Publication

Viral Phylogenomics Using an Alignment-Free Method: A Three-Step Approach to Determine Optimal Length of k-mer Public

Qian Zhang,Se-Ran Jun,Michael Leuze,David Ussery,Intawat Nookaew 2017 January 19 Scientific Reports 7, Article number: 40712 (2017)

Abstract

The development of rapid, economical genome sequencing has shed new light on the classification
of viruses. As of October 2016, the National Center for Biotechnology Information (NCBI) database
contained >2 million viral genome sequences and a reference set of ~4000 viral genome sequences
that cover a wide range of known viral families. Whole-genome sequences can be used to improve viral
classification and provide insight into the viral “tree of life”. However, due to the lack of evolutionary
conservation amongst diverse viruses, it is not feasible to build a viral tree of life using traditional
phylogenetic methods based on conserved proteins.
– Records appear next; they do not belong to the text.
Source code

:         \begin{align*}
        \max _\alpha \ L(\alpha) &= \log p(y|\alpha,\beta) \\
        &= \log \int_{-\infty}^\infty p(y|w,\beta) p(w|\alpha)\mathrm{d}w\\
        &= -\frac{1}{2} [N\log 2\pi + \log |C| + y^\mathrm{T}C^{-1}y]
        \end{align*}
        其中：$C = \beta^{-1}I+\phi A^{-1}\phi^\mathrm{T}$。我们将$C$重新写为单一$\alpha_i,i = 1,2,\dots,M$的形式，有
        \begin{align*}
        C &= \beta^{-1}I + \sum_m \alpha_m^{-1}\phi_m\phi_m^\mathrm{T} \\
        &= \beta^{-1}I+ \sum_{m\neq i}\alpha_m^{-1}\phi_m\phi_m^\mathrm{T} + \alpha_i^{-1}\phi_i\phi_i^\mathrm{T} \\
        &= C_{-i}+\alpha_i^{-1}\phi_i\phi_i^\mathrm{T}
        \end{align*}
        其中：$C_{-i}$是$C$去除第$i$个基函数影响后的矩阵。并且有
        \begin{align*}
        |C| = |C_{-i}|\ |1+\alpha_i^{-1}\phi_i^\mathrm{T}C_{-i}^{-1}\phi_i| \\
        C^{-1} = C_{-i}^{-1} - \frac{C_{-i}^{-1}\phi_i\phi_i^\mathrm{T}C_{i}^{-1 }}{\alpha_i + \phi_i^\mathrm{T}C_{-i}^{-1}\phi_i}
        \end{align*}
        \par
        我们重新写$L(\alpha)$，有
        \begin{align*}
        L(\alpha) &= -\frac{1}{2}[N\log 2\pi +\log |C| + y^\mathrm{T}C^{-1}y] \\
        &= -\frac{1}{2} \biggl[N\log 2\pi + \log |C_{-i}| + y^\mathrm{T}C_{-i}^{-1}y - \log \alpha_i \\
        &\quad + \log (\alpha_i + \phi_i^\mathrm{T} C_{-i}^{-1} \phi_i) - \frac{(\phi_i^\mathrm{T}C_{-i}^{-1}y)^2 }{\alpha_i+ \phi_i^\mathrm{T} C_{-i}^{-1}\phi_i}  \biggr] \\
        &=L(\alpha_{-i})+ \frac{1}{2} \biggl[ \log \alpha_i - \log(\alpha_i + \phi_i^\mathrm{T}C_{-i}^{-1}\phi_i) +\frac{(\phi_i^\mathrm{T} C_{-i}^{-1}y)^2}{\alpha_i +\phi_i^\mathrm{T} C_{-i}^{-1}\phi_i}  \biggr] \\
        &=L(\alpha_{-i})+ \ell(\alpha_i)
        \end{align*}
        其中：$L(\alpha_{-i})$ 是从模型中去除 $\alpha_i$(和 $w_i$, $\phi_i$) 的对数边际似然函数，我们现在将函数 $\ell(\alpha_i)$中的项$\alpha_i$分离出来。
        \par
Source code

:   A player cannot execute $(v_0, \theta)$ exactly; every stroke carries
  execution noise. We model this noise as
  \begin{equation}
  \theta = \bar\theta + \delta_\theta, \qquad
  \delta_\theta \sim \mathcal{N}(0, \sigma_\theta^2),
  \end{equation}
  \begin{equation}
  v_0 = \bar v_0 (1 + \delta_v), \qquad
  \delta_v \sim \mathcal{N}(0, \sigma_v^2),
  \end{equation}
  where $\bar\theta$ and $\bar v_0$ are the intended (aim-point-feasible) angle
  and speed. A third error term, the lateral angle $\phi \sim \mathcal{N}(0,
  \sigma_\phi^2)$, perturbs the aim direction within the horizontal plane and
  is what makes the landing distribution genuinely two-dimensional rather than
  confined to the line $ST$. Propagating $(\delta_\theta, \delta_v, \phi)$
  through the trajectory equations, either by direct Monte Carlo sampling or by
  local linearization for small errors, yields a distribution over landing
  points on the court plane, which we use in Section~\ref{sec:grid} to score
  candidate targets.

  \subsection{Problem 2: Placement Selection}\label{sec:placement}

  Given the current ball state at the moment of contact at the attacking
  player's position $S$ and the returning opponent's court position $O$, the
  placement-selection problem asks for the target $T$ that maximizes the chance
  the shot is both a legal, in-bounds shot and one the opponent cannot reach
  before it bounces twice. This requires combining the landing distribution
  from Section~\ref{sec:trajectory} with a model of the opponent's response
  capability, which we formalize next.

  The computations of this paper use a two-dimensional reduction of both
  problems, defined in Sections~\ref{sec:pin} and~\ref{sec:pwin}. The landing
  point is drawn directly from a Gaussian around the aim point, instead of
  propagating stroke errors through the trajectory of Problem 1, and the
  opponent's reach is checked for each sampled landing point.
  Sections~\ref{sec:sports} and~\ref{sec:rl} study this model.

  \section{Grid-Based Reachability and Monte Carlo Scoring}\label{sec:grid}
In this study, we used an alignment-free method
that uses k-mers as genomic features for a large-scale comparison of complete viral genomes available
in RefSeq. To determine the optimal feature length, k (an essential step in constructing a meaningful
dendrogram), we designed a comprehensive strategy that combines three approaches: (1) cumulative
relative entropy, (2) average number of common features among genomes, and (3) the Shannon
diversity index. This strategy was used to determine k for all 3,905 complete viral genomes in RefSeq.
The resulting dendrogram shows consistency with the viral taxonomy of the ICTV and the Baltimore
classification of viruses.

Citation

Zhang, Q., S.-R. Jun, M. Leuze, D. Ussery and I. Nookaew (2017). "Viral Phylogenomics Using an Alignment-Free Method: A Three-Step Approach to Determine Optimal Length of k-mer." Scientific Reports 7: 40712.